Commissioner Gil Kerlikowske assured appropriators that his agency is moving ahead with cost-efficient programs to monitor borders and ports of entry.
CBP recently signed a conract for the construction of integrated fixed towers, which would complement the mobile sensor system shown here, which is along the border near Nogales, Ariz. (Photo: CBP)
A senior Democratic appropriator speculated that what he termed a "relatively modest overall increase" in Customs and Border Protection's fiscal 2015 budget -- coupled with increasing demands from a growing staff -- threatens the agency's ability to acquire new technology.
In an April 2 hearing on CBP's proposed 2015 budget, Rep. David Price (D-N.C.), ranking member of the House Appropriations Homeland Security Subcommittee, suggested the 5.2 percent boost might not be enough in light of higher payroll expenses and the planned hiring of 2,000 CBP port and border security officers. CBP’s overall budget request is $13.1 billion.
Price said CBP's payroll would rise by $300 million in the coming year driven by higher health care and retirement expenses, as well as costs tied to hiring a more experienced workforce.
"In fact, personnel salaries and benefits now make up nearly 72 percent of your budget, compared to only 56 percent just six years ago," he told newly installed CBP Commissioner Gil Kerlikowske. "If this trend continues, it will increasingly limit CBP’s ability to innovate, acquire new technology and maintain current technology, or do anything else except pay for its personnel."
But Kerlikowske assured the panel that his agency was moving ahead with cost-efficient technological programs to monitor U.S. borders and ports of entry.
Under a new program announced March 31, CBP said it can enter into less-expensive partnerships with private sector entities that will help it support services like customs, agricultural processing, border security, and immigration inspection-related matters at ports of entry. CBP had been authorized to participate in five trials in 2013 in Houston, Dallas, El Paso, South Texas and Miami. It began accepting applications for additional partnerships for the coming months on April 1.
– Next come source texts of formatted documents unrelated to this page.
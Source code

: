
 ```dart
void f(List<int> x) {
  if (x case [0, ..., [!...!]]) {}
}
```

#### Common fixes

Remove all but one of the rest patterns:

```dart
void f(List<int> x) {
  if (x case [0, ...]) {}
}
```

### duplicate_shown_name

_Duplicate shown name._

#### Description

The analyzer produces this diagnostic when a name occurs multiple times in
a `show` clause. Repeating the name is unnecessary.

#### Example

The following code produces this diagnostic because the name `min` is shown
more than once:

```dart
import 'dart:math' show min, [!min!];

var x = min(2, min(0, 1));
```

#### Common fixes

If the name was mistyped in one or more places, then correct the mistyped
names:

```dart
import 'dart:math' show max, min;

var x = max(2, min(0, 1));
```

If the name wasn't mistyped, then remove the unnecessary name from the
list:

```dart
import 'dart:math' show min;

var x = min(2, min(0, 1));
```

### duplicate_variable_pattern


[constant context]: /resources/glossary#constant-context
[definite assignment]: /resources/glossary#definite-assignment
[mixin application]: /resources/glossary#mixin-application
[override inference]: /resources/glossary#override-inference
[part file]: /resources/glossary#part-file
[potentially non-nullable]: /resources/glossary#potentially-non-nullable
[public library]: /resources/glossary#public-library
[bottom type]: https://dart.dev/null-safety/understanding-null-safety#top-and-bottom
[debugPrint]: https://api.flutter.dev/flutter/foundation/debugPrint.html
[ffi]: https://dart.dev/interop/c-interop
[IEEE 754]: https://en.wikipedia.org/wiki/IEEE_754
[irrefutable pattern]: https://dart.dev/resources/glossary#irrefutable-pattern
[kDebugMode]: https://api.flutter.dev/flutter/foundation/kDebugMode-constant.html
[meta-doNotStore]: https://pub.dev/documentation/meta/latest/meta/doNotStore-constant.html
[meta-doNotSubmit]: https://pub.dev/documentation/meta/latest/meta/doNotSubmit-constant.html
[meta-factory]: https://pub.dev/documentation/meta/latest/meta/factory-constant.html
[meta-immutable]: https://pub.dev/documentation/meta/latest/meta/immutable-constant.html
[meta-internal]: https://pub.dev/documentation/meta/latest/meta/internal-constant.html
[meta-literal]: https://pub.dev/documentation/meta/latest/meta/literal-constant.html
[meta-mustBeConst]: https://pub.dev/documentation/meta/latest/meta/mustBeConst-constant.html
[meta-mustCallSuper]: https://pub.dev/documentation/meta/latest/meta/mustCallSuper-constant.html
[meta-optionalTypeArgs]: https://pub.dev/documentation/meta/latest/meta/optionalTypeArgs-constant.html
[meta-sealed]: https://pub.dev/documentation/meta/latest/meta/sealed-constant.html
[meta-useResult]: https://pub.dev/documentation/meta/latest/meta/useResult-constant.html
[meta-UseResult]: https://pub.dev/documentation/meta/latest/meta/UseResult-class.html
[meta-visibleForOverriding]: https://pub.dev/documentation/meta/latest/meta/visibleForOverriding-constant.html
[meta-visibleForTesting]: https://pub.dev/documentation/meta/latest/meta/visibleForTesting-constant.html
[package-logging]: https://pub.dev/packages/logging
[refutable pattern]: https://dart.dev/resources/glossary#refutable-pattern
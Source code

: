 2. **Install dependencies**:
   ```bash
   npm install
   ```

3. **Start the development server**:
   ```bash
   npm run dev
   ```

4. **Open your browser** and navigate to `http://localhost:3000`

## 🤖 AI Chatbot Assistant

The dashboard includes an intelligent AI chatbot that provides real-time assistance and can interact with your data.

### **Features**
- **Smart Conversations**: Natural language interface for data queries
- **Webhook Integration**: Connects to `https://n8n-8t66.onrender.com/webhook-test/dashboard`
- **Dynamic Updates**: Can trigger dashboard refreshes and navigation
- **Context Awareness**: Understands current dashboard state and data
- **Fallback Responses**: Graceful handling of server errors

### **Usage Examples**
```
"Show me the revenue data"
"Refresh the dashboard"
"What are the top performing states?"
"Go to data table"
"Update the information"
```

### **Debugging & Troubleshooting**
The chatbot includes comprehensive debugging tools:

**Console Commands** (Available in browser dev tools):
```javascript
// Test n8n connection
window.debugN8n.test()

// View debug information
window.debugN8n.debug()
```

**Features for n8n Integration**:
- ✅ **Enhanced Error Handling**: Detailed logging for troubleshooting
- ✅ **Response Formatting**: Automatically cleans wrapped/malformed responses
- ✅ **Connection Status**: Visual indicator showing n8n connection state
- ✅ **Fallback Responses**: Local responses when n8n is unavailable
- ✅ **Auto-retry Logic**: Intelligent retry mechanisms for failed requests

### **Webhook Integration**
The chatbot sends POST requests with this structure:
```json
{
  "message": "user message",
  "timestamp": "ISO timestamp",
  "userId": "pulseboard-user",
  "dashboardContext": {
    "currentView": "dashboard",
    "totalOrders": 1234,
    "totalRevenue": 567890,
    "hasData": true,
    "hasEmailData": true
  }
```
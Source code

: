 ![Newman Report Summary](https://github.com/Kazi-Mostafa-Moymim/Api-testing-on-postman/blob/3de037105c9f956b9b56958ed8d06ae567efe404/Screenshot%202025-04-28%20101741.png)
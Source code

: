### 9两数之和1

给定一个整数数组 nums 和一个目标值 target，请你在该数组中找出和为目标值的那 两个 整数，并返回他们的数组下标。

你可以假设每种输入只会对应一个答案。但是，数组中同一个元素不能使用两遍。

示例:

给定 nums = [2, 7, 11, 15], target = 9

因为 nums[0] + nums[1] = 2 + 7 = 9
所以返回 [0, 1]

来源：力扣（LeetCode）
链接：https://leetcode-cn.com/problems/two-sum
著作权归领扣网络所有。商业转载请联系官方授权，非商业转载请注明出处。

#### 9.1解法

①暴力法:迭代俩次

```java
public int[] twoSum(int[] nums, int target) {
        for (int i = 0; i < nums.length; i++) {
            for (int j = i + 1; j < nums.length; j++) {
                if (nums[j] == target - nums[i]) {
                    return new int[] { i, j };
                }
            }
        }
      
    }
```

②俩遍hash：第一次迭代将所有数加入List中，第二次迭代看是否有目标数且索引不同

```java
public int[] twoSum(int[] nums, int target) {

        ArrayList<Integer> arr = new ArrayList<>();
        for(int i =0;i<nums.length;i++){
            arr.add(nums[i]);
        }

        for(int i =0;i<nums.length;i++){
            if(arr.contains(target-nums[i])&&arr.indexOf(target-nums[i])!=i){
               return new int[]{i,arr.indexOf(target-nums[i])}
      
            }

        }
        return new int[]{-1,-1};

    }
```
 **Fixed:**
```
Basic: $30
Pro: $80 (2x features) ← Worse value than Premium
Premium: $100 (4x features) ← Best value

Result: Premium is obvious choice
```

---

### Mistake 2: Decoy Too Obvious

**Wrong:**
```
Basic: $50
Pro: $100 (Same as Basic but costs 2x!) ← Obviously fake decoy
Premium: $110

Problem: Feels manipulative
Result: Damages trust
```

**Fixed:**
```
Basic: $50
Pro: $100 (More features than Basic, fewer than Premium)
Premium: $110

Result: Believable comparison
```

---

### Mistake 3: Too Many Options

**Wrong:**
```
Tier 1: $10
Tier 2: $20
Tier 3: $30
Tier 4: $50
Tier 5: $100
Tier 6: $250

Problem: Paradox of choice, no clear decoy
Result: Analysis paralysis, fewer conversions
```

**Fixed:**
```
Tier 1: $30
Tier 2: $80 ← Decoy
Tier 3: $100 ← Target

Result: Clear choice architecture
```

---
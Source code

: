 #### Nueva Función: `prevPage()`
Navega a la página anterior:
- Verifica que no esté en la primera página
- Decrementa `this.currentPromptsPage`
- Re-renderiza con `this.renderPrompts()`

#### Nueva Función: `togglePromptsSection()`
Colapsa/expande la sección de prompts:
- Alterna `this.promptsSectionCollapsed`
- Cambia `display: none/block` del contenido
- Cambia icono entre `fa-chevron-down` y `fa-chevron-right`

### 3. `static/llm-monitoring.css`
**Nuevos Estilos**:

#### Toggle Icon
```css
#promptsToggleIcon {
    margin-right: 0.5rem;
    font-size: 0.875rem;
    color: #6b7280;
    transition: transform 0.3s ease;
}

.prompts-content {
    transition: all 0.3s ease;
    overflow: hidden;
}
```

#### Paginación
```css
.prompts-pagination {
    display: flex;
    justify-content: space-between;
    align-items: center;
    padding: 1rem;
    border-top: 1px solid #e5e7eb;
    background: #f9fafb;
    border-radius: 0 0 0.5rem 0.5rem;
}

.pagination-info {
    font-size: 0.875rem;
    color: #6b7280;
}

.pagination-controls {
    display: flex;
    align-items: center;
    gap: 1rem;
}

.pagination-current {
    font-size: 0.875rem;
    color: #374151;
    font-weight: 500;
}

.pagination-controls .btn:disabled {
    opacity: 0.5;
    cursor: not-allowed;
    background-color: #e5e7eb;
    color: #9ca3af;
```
Kerlikowske told the subcommittee that CBP is moving ahead with new technologies, especially those that affect border protection and surveillance and cargo handling, but on a more cost-conscious basis. He pointed to the agency's recently-awarded $145 million contract with Elbit Systems of America for integrated fixed towers to watch the Arizona border. He explained that the systems employ technology already in use in Israel, making it far more cost-effective than developing entirely new systems, like those attempted for the failed SBInet project. CBP is also continuing its program to redeploy airborne surveillance platforms, called aerostats -- originally developed and deployed by U.S. armed forces in Afghanistan -- along the U.S.-Mexico border.
Additionally, he said CBP is "exploring" the use of collar lapel-mounted video cameras for its officers on both the northern and southern borders to help protect them in the line of duty. Kerlikowske said in his work in law enforcement, which includes stints as Seattle police chief and as President Barack Obama's Director of the Office of National Drug Control Policy, he had seen the cameras be an effective, efficient way to protect both citizens and officers. The camera systems, however, have some issues for CBP, he said, including the harsh climates where officers work. Privacy concerns and data storage for the video collected are also something that would have to be worked out before the technology is deployed, he said.